Great animation and history at the Wikipedia:
http://en.wikipedia.org/wiki/Constant-velocity_joint
PS: This car wasn’t in the Tracta Wikipedia article. It is now.
http://en.wikipedia.org/wiki/Tracta
Nice-looking car, and changing the rear tires would be a snap–just have someone lean on the front of the car to raise the rear wheels off the ground! 😉
Pretty advanced for ’55 designwise, engineeringwise and otherwise. It looks better with the longer wheelbase.
Agreed – longer wheelbase makes all the difference, as does the angle of the photo. I have always thought that if you get down low, any car looks better – seems to be the case here too.
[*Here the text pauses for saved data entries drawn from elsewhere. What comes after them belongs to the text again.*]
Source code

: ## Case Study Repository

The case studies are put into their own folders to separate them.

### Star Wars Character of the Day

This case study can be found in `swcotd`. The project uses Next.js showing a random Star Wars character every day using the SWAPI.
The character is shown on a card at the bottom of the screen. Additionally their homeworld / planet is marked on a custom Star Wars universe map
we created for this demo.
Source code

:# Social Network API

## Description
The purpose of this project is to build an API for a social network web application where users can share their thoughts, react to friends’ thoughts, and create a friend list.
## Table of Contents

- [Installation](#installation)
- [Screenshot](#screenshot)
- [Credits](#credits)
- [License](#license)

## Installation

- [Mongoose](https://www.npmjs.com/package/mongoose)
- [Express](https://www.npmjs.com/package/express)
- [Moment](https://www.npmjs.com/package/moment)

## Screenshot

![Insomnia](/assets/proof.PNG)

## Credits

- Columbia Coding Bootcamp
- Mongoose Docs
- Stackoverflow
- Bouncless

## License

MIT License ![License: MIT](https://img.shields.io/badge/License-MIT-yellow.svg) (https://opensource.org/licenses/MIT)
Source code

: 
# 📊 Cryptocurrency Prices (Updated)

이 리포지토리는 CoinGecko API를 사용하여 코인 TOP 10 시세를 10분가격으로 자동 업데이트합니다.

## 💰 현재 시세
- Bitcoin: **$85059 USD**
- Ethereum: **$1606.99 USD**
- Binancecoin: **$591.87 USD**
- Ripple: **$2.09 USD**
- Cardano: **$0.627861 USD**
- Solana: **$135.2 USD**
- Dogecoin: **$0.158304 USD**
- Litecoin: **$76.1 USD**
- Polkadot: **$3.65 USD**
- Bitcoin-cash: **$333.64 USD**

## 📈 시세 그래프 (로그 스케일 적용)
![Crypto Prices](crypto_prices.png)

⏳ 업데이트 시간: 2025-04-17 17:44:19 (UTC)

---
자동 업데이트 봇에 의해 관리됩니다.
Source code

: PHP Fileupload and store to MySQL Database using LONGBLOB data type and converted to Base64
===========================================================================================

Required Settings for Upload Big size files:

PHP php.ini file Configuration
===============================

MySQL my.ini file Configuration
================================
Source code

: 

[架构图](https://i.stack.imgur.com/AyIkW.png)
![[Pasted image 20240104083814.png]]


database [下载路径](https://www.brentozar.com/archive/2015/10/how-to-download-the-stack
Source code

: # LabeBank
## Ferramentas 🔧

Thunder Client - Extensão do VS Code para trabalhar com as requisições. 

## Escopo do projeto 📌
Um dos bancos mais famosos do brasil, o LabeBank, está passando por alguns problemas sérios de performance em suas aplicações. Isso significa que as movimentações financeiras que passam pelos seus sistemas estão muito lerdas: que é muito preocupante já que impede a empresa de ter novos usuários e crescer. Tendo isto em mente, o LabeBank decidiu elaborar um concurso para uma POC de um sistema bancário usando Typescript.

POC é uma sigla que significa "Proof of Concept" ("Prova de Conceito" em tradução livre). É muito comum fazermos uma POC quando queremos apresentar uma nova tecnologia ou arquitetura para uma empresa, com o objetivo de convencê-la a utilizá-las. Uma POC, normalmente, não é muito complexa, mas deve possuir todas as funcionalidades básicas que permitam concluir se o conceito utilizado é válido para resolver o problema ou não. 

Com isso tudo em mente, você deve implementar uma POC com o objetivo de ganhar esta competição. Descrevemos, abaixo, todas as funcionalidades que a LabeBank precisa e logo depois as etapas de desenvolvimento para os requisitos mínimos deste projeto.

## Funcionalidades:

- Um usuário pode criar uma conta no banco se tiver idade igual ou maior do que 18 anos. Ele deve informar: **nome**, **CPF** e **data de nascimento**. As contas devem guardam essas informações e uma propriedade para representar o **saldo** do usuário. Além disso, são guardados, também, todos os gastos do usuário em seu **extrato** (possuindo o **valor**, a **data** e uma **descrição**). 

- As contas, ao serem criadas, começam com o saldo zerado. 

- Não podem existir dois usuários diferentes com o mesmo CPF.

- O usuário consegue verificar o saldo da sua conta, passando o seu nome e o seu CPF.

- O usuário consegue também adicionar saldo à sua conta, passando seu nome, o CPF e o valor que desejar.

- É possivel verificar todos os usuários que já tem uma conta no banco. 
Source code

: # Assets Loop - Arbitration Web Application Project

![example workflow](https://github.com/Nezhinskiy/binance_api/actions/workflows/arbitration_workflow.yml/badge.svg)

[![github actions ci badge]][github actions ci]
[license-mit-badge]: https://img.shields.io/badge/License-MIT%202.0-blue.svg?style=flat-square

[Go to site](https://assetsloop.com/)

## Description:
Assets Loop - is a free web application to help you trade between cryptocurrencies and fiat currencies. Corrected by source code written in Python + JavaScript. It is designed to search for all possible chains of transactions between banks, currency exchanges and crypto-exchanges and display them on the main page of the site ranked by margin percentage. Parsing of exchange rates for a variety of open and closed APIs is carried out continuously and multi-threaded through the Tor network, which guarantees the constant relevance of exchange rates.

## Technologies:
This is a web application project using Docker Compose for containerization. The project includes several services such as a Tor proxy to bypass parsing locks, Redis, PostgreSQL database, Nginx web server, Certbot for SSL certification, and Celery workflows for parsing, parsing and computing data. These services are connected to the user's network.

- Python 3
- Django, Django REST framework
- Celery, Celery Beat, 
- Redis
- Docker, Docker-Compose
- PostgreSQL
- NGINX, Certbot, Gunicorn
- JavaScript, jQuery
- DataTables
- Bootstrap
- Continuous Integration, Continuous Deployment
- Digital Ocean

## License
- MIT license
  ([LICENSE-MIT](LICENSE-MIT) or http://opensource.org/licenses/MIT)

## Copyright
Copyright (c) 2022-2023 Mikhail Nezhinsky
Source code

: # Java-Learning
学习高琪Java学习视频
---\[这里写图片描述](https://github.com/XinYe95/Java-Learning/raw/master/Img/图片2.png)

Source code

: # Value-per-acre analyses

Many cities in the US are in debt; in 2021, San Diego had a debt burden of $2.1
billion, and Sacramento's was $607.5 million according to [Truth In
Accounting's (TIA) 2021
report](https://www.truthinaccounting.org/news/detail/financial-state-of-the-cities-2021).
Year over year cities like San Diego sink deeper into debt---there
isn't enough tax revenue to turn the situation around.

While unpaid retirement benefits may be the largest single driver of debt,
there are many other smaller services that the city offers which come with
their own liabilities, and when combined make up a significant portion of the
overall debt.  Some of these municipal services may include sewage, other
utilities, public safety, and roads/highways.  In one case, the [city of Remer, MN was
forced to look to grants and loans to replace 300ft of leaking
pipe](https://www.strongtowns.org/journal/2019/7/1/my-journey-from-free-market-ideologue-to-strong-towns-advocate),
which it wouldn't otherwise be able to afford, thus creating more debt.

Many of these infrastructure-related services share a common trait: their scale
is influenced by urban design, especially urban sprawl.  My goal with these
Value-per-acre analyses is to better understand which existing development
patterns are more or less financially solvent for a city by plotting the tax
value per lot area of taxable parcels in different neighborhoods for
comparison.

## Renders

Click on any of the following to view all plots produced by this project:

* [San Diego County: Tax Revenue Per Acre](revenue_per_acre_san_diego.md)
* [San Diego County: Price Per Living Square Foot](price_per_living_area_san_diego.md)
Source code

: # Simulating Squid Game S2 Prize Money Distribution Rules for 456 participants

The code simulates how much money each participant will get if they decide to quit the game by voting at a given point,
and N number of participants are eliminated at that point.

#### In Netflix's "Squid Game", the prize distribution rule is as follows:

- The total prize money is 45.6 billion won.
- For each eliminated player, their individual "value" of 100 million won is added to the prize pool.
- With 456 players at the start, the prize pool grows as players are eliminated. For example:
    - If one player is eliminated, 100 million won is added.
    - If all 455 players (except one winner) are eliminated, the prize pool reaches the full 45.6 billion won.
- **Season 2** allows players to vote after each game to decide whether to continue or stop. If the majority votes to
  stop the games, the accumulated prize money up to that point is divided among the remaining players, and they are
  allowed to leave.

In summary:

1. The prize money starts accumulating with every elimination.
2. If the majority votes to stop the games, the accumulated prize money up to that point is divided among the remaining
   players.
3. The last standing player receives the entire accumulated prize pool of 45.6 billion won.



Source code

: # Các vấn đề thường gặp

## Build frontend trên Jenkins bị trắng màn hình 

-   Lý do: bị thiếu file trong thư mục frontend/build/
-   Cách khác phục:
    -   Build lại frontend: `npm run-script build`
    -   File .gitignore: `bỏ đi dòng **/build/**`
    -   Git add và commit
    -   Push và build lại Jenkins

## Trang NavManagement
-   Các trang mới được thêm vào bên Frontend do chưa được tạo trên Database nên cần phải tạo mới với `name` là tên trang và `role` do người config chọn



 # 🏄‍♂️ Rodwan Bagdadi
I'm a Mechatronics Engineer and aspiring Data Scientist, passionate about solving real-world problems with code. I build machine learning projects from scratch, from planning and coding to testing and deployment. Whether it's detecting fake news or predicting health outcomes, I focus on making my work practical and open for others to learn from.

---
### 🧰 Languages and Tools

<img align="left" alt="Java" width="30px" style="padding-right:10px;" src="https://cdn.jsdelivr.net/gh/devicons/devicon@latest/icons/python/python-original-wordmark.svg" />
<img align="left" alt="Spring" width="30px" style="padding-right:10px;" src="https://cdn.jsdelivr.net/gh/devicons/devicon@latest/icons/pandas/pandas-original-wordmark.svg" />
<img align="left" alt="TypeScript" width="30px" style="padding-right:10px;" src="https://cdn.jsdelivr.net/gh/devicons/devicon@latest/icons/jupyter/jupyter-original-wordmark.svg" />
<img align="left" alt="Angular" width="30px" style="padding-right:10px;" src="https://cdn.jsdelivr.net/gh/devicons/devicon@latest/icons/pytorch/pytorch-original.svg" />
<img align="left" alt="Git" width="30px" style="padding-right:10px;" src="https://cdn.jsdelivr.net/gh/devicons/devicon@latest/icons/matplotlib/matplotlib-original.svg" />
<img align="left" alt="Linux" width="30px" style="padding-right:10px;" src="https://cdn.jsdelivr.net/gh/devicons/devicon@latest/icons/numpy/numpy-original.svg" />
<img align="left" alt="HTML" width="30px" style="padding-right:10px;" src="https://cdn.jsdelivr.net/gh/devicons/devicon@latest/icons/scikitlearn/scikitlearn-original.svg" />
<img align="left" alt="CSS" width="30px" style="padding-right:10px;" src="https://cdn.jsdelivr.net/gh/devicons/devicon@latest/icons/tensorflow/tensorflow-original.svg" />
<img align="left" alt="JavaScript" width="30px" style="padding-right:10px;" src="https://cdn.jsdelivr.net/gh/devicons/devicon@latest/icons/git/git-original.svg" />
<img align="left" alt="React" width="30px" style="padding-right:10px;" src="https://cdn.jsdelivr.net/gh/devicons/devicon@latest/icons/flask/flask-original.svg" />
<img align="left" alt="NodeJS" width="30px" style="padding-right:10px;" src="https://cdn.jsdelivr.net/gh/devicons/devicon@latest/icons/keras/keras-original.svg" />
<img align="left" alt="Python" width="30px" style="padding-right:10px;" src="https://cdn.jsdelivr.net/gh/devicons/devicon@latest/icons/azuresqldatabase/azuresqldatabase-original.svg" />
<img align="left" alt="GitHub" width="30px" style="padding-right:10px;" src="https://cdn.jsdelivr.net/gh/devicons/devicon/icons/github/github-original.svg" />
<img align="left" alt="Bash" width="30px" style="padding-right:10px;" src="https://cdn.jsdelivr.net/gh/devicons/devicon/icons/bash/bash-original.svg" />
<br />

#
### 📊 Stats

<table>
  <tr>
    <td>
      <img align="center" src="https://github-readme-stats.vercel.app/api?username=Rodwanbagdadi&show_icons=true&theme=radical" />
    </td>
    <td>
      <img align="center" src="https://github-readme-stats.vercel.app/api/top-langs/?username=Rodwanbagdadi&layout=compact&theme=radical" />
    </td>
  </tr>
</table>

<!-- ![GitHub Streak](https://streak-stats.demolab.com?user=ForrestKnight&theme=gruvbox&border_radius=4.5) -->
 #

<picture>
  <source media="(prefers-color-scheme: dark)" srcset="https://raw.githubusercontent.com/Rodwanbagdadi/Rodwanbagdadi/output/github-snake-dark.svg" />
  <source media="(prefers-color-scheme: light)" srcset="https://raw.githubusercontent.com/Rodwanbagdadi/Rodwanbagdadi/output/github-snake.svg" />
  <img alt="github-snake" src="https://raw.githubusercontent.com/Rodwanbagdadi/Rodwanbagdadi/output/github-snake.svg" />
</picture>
I guess I’m just not a “front overhang” kind of guy. The Cord front drive cars from the 1930s put the engine behind the drive wheels, so the wheels were pushed way out front. This car seems to share the curse of most modern front drivers that place the engine out front of the drive wheels. The aesthetics just don’t work for me. I would sooner have the Star Chief and its exaggerated rear overhang.
Totally with you there. Front overhangs generally look disproportionate to me – though stylists are doing that ‘wrap-the-headlight-right-around-the-side’ trick nowadays to hide the overhang effect. I used to think my old company ’05 Mazda6 looked nice, but from the right (wrong?) angle the huge and weird overhang ruined it. To be honest, no disproportionate overhang is one of the main reasons I always drive RWD cars when I pay for them myself.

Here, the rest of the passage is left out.